More than 100,000 had information stolen from Hertz through Cleo file share tool

Hertz has suffered a significant data breach affecting thousands, with hackers exploiting a flaw in the Cleo file sharing tool. The company is now in damage control mode, notifying affected customers and regulatory bodies across various states.

Summary

In a recent report, it was revealed that over 100,000 individuals had their sensitive data stolen from Hertz due to a security vulnerability within the Cleo file-sharing tool. This breach highlighted the risks associated with using third-party software for data management. Hertz’s disclosure to state regulators indicated that a substantial number of residents in states like Texas and Maine were affected, with the nationwide total likely even higher.

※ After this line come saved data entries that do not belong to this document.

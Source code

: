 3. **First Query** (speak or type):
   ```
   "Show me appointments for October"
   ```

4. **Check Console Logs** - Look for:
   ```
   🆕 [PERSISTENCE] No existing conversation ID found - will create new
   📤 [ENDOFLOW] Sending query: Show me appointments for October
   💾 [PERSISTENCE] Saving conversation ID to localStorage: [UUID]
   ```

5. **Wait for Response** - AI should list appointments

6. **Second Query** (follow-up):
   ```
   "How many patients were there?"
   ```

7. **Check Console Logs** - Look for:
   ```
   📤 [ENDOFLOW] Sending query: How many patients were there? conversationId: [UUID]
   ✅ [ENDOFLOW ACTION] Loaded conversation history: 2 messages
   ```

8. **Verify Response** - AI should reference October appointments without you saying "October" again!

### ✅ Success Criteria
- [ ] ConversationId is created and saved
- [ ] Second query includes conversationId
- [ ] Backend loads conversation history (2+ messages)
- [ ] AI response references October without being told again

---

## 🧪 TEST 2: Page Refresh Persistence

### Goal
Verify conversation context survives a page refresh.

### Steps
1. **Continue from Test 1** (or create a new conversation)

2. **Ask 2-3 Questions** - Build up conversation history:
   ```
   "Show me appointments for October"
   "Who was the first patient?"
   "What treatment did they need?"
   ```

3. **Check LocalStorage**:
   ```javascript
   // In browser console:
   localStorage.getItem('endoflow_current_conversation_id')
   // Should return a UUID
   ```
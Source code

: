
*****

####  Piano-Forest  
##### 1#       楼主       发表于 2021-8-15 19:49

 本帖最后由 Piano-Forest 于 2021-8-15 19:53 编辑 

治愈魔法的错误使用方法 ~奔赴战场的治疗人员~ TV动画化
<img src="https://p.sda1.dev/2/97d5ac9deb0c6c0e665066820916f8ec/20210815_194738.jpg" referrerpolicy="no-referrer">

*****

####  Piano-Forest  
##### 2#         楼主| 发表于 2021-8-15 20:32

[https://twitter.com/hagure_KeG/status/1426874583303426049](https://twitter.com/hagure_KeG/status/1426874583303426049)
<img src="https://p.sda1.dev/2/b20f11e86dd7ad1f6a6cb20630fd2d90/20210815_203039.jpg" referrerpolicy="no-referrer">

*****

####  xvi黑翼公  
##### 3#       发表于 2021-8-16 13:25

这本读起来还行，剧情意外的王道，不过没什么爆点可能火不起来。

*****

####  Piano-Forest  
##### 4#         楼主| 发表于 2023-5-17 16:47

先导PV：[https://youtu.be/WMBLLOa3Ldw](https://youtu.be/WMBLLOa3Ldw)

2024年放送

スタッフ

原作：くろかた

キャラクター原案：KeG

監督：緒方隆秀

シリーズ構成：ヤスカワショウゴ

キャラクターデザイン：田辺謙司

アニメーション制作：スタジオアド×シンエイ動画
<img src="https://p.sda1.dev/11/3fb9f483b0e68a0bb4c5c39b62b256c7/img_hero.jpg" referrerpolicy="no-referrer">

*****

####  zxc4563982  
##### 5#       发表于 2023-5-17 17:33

The company has begun notifying victims and is offering identity protection services as mitigation.

Key Points

Over 100,000 individuals’ sensitive data, including Social Security numbers and driver’s licence details, were compromised.
The breach stemmed from a zero-day vulnerability in the Cleo file-sharing platform.
Hertz has reported data breaches to regulators in states such as California, Iowa, and Texas.
In Texas alone, 96,665 residents were affected, and 3,409 in Maine.
The company is providing two years of identity protection services through Kroll for affected individuals.
Numerous other companies have reported similar breaches due to the Cleo vulnerability.
Hertz’s network was not directly compromised, but data was still acquired by unauthorised parties.

Why should I read this?

If you’ve ever rented a car or used Hertz services, this should raise a few alarm bells. It’s a stark reminder about the importance of data security—especially when third-party tools are in play. Knowing how such breaches happen can help you better protect your own personal information and understand the risks businesses face when handling sensitive customer data. Don’t ignore it; stay informed!